Reports of “weak” candidates being asked to shelve their ambitions in exchange for future appointments are increasingly common and the president has not hesitated to use what is left of his term to shape the political landscape. With less than a month left in office, the president and his cabinet appointed 142 individuals to various parastatals, state corporations and commissions, some of whom recently dropped their bid for political office. It is difficult to reconcile the fact that both Odinga and Karua fought for multiparty democracy with their apparent complicity with these electoral tactics. Raila, the establishment’s nightmare, has now become Raila, the establishment’s agenda.

The president’s considerable influence over the Azimio camp belies Azimio’s reformist credentials. However, the same sentiment rings true for Ruto’s Kenya Kwanza grouping. Over the past year or so, Kenyans have watched the Deputy President walk a different tightrope of having to distance himself from the Jubilee administration’s failures while taking credit for its successes, as we previously discussed. His selection of Gachagua, who only last year was charged with obtaining Shs7 billion by fraud, has done little to quell the scepticism around his candidature. While they have tried, with relative success, to shift the electoral dynamic towards economic justice and a populist narrative, their decisions around power sharing put them in the same boat as their opponents as being primarily driven by tribal considerations.  Their hustler narrative has certainly struck a chord.

Raila, the establishment’s nightmare, has now become Raila, the establishment’s agenda.

However, whilst we ordinary Kenyans hustle our way through life, stuck in traffic, squeezed into inadequate public transport, harassed by corrupt police, Ruto and Gachagua look down from above at us, through the myriad of helicopters that are their means of transport and now symbolize their gilded lives. That truly is a different kind of hustle.

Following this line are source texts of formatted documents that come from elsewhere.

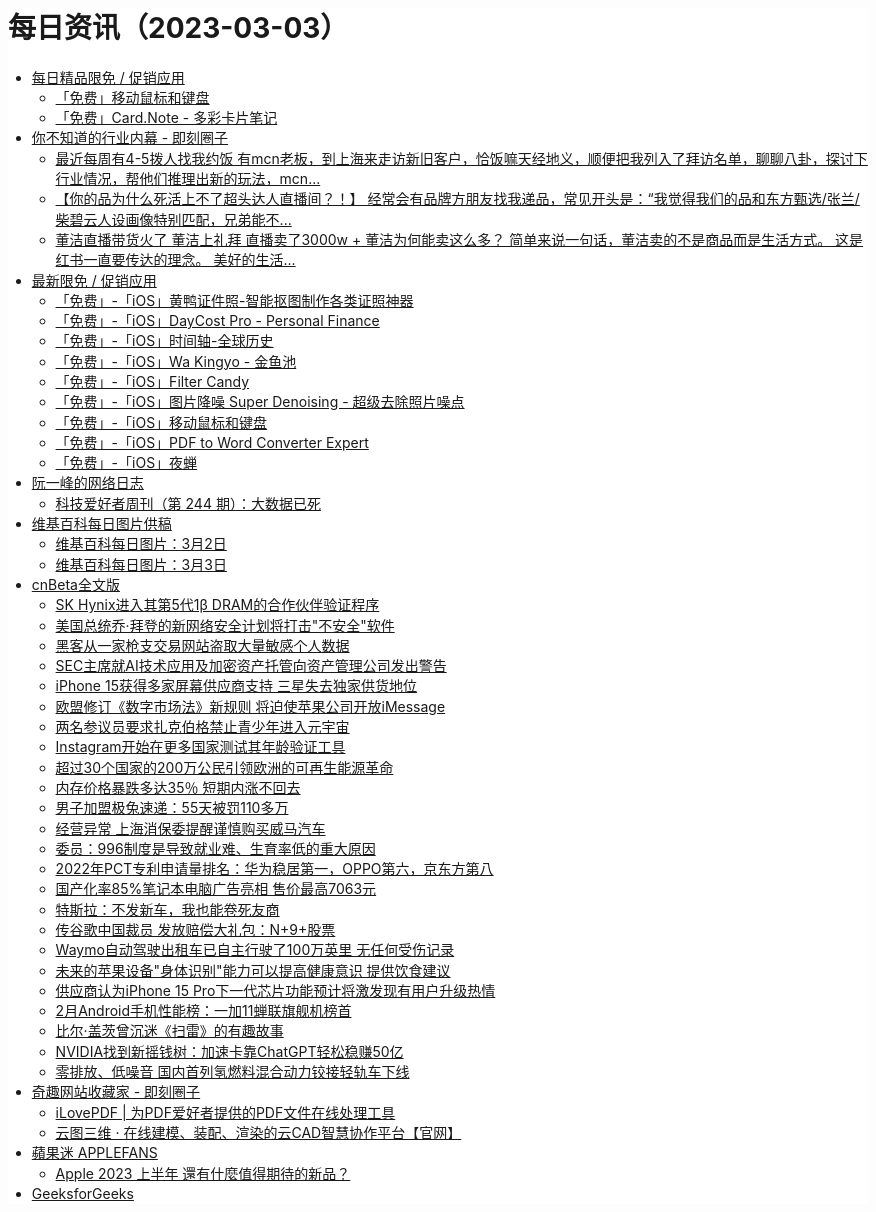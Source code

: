 ﻿# 每日资讯（2023-03-03）

- [每日精品限免 / 促销应用](http://app.so/xianmian/)
  - [「免费」移动鼠标和键盘](https://apps.apple.com/cn/app/id1515294700)
  - [「免费」Card.Note - 多彩卡片笔记](https://itunes.apple.com/cn/app/id1400032769?mt=8&at=1001l9Jj)
- [你不知道的行业内幕 - 即刻圈子](https://m.okjike.com/topics/5699f451d3e8351200bffdc8)
  - [最近每周有4-5拨人找我约饭 有mcn老板，到上海来走访新旧客户，恰饭嘛天经地义，顺便把我列入了拜访名单，聊聊八卦，探讨下行业情况，帮他们推理出新的玩法，mcn...](https://m.okjike.com/originalPosts/6400c1444fa545a27bd07098)
  - [【你的品为什么死活上不了超头达人直播间？！】 经常会有品牌方朋友找我递品，常见开头是：“我觉得我们的品和东方甄选/张兰/柴碧云人设画像特别匹配，兄弟能不...](https://m.okjike.com/originalPosts/64004292bdb5a0735a01452e)
  - [董洁直播带货火了 董洁上礼拜 直播卖了3000w + 董洁为何能卖这么多？ 简单来说一句话，董洁卖的不是商品而是生活方式。 这是红书一直要传达的理念。 美好的生活...](https://m.okjike.com/originalPosts/63fff1d88f4886b36ffdd234)
- [最新限免 / 促销应用](https://gofans.cn/)
  - [「免费」-「iOS」黄鸭证件照-智能抠图制作各类证照神器](https://gofans.cn/app/0c4bb484-0a83-4414-b67b-25c1c856331b)
  - [「免费」-「iOS」DayCost Pro - Personal Finance](https://gofans.cn/app/0f4fe594-9115-488c-9d55-1a9cf79882d1)
  - [「免费」-「iOS」时间轴-全球历史](https://gofans.cn/app/92d5b49e-9175-4a8b-bf75-970985a0ee38)
  - [「免费」-「iOS」Wa Kingyo - 金鱼池](https://gofans.cn/app/4cc8df95-16ee-4cf8-abbf-9faf45cea19d)
  - [「免费」-「iOS」Filter Candy](https://gofans.cn/app/f8ed714e-a946-41f4-9876-76ddb423f455)
  - [「免费」-「iOS」图片降噪 Super Denoising - 超级去除照片噪点](https://gofans.cn/app/25138eaf-0145-413b-a48d-736f28ffb4ee)
  - [「免费」-「iOS」移动鼠标和键盘](https://gofans.cn/app/528414d8-bcde-4384-8fdf-49bddd119be8)
  - [「免费」-「iOS」PDF to Word Converter Expert](https://gofans.cn/app/fd5d24a0-04b0-4b34-9755-1ca7ccdfd213)
  - [「免费」-「iOS」夜蝉](https://gofans.cn/app/830d7817-e58d-4b18-b378-41da71025da8)
- [阮一峰的网络日志](http://www.ruanyifeng.com/blog/)
  - [科技爱好者周刊（第 244 期）：大数据已死](http://www.ruanyifeng.com/blog/2023/03/weekly-issue-244.html)
- [维基百科每日图片供稿](https://zh.wikipedia.org/wiki/Wikipedia:%E9%A6%96%E9%A1%B5)
  - [维基百科每日图片：3月2日](https://zh.wikipedia.org/wiki/Special:%E4%BE%9B%E7%A8%BF%E9%A1%B9%E7%9B%AE/potd/20230302000000/zh)
  - [维基百科每日图片：3月3日](https://zh.wikipedia.org/wiki/Special:%E4%BE%9B%E7%A8%BF%E9%A1%B9%E7%9B%AE/potd/20230303000000/zh)
- [cnBeta全文版](https://m.cnbeta.com.tw/)
  - [SK Hynix进入其第5代1β DRAM的合作伙伴验证程序](https://m.cnbeta.com.tw/view/1347433.htm)
  - [美国总统乔·拜登的新网络安全计划将打击"不安全"软件](https://m.cnbeta.com.tw/view/1347431.htm)
  - [黑客从一家枪支交易网站盗取大量敏感个人数据](https://m.cnbeta.com.tw/view/1347429.htm)
  - [SEC主席就AI技术应用及加密资产托管向资产管理公司发出警告](https://m.cnbeta.com.tw/view/1347427.htm)
  - [iPhone 15获得多家屏幕供应商支持 三星失去独家供货地位](https://m.cnbeta.com.tw/view/1347425.htm)
  - [欧盟修订《数字市场法》新规则 将迫使苹果公司开放iMessage](https://m.cnbeta.com.tw/view/1347423.htm)
  - [两名参议员要求扎克伯格禁止青少年进入元宇宙](https://m.cnbeta.com.tw/view/1347421.htm)
  - [Instagram开始在更多国家测试其年龄验证工具](https://m.cnbeta.com.tw/view/1347417.htm)
  - [超过30个国家的200万公民引领欧洲的可再生能源革命](https://m.cnbeta.com.tw/view/1347413.htm)
  - [内存价格暴跌多达35％ 短期内涨不回去](https://m.cnbeta.com.tw/view/1347409.htm)
  - [男子加盟极兔速递：55天被罚110多万](https://m.cnbeta.com.tw/view/1347407.htm)
  - [经营异常 上海消保委提醒谨慎购买威马汽车](https://m.cnbeta.com.tw/view/1347405.htm)
  - [委员：996制度是导致就业难、生育率低的重大原因](https://m.cnbeta.com.tw/view/1347403.htm)
  - [2022年PCT专利申请量排名：华为稳居第一，OPPO第六，京东方第八](https://m.cnbeta.com.tw/view/1347397.htm)
  - [国产化率85%笔记本电脑广告亮相 售价最高7063元](https://m.cnbeta.com.tw/view/1347395.htm)
  - [特斯拉：不发新车，我也能卷死友商](https://m.cnbeta.com.tw/view/1347393.htm)
  - [传谷歌中国裁员 发放赔偿大礼包：N+9+股票](https://m.cnbeta.com.tw/view/1347391.htm)
  - [Waymo自动驾驶出租车已自主行驶了100万英里 无任何受伤记录](https://m.cnbeta.com.tw/view/1347383.htm)
  - [未来的苹果设备"身体识别"能力可以提高健康意识 提供饮食建议](https://m.cnbeta.com.tw/view/1347381.htm)
  - [供应商认为iPhone 15 Pro下一代芯片功能预计将激发现有用户升级热情](https://m.cnbeta.com.tw/view/1347377.htm)
  - [2月Android手机性能榜：一加11蝉联旗舰机榜首](https://m.cnbeta.com.tw/view/1347375.htm)
  - [比尔·盖茨曾沉迷《扫雷》的有趣故事](https://m.cnbeta.com.tw/view/1347373.htm)
  - [NVIDIA找到新摇钱树：加速卡靠ChatGPT轻松稳赚50亿](https://m.cnbeta.com.tw/view/1347371.htm)
  - [零排放、低噪音 国内首列氢燃料混合动力铰接轻轨车下线](https://m.cnbeta.com.tw/view/1347369.htm)
- [奇趣网站收藏家 - 即刻圈子](https://m.okjike.com/topics/55d81b4b60b296e5679785de)
  - [iLovePDF | 为PDF爱好者提供的PDF文件在线处理工具](https://m.okjike.com/originalPosts/64003c504fa545a27bbf60fe)
  - [云图三维 · 在线建模、装配、渲染的云CAD智慧协作平台【官网】](https://m.okjike.com/originalPosts/64003ac5a2948ddbf607329e)
- [蘋果迷 APPLEFANS](https://applefans.today/)
  - [Apple 2023 上半年 還有什麼值得期待的新品？](https://applefans.today/2023-03-apple-new-product-rumors/)
- [GeeksforGeeks](https://www.geeksforgeeks.org)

Kenyans also cannot easily forget that Ruto was at the vanguard of resistance alongside Odinga, marching arm in arm in resisting the outcome of the 2007 general elections, which then triggered the outpouring of blood-letting across our nation. Were not Ruto and President Kenyatta also an inseparable pair, winning two general elections as a team? Behold them now, at each other’s throats, incapable of disguising the contempt in which they hold each other.

Kenyan politicians seem to take Otto Von Bismarck more seriously than he took himself when he said, “There are no permanent enemies, and no permanent friends, only permanent interests.”

Is there a valid choice?

Politics is supposed to be about servant leadership. Neither Odinga nor Ruto carry themselves with the gait of servant leaders. Both expect and demand power. Neither is a reformist candidate. Both represent continuity. Whilst Odinga was in the BBI team demanding reform of our hard won 2010 Constitution, at least he campaigned for it in the first place. Ruto campaigned against the 2010 Constitution and then campaigned against BBI, evidently then not out of any deep sense of conviction but based on political convenience. In the forthcoming polls then, it would appear that the outcome for Kenyans would in effect be the same no matter the choice.

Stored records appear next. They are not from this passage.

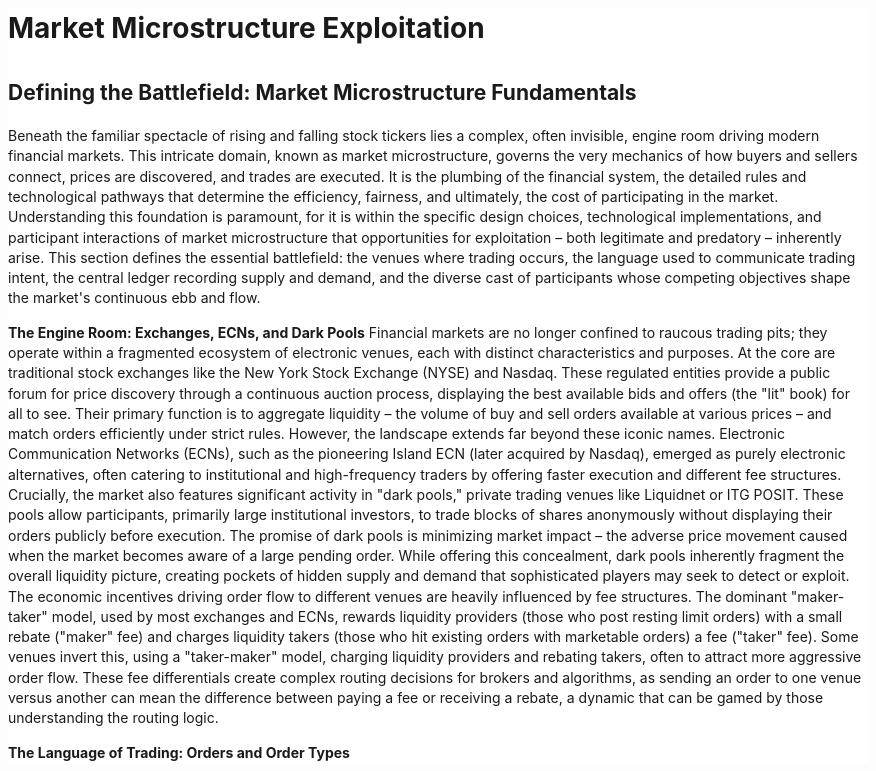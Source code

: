
# Market Microstructure Exploitation

## Defining the Battlefield: Market Microstructure Fundamentals

Beneath the familiar spectacle of rising and falling stock tickers lies a complex, often invisible, engine room driving modern financial markets. This intricate domain, known as market microstructure, governs the very mechanics of how buyers and sellers connect, prices are discovered, and trades are executed. It is the plumbing of the financial system, the detailed rules and technological pathways that determine the efficiency, fairness, and ultimately, the cost of participating in the market. Understanding this foundation is paramount, for it is within the specific design choices, technological implementations, and participant interactions of market microstructure that opportunities for exploitation – both legitimate and predatory – inherently arise. This section defines the essential battlefield: the venues where trading occurs, the language used to communicate trading intent, the central ledger recording supply and demand, and the diverse cast of participants whose competing objectives shape the market's continuous ebb and flow.

**The Engine Room: Exchanges, ECNs, and Dark Pools**
Financial markets are no longer confined to raucous trading pits; they operate within a fragmented ecosystem of electronic venues, each with distinct characteristics and purposes. At the core are traditional stock exchanges like the New York Stock Exchange (NYSE) and Nasdaq. These regulated entities provide a public forum for price discovery through a continuous auction process, displaying the best available bids and offers (the "lit" book) for all to see. Their primary function is to aggregate liquidity – the volume of buy and sell orders available at various prices – and match orders efficiently under strict rules. However, the landscape extends far beyond these iconic names. Electronic Communication Networks (ECNs), such as the pioneering Island ECN (later acquired by Nasdaq), emerged as purely electronic alternatives, often catering to institutional and high-frequency traders by offering faster execution and different fee structures. Crucially, the market also features significant activity in "dark pools," private trading venues like Liquidnet or ITG POSIT. These pools allow participants, primarily large institutional investors, to trade blocks of shares anonymously without displaying their orders publicly before execution. The promise of dark pools is minimizing market impact – the adverse price movement caused when the market becomes aware of a large pending order. While offering this concealment, dark pools inherently fragment the overall liquidity picture, creating pockets of hidden supply and demand that sophisticated players may seek to detect or exploit. The economic incentives driving order flow to different venues are heavily influenced by fee structures. The dominant "maker-taker" model, used by most exchanges and ECNs, rewards liquidity providers (those who post resting limit orders) with a small rebate ("maker" fee) and charges liquidity takers (those who hit existing orders with marketable orders) a fee ("taker" fee). Some venues invert this, using a "taker-maker" model, charging liquidity providers and rebating takers, often to attract more aggressive order flow. These fee differentials create complex routing decisions for brokers and algorithms, as sending an order to one venue versus another can mean the difference between paying a fee or receiving a rebate, a dynamic that can be gamed by those understanding the routing logic.

**The Language of Trading: Orders and Order Types**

Kenyan politicians seem to take Otto Von Bismarck more seriously than he took himself when he said, “There are no permanent enemies, and no permanent friends, only permanent interests.”

The key challenges that face us are democratic consolidation, separation of powers, uncontrolled graft, making devolution work for the people, climate change and, more pressingly, a sovereign debt crisis and rampant inflation that will not magically disappear, whoever is elected. Neither the Kenya Kwanza nor the Azimio camp fill one with any confidence that they have the wherewithal to overcome these challenges. As ever, it will be up to the Kenyan people to soldier on, to demonstrate their tenacity and fortitude, for civil society to continue to fight in the corner of democratic consolidation, for Kenyan business, finance and industry, which are creating African and global champions, to continue their creative growth, for friends of goodwill to continue to support Kenya and together for us all to hold government to account and at bay, to prevent their predatory instincts and to grow our nation brick by brick, day after day.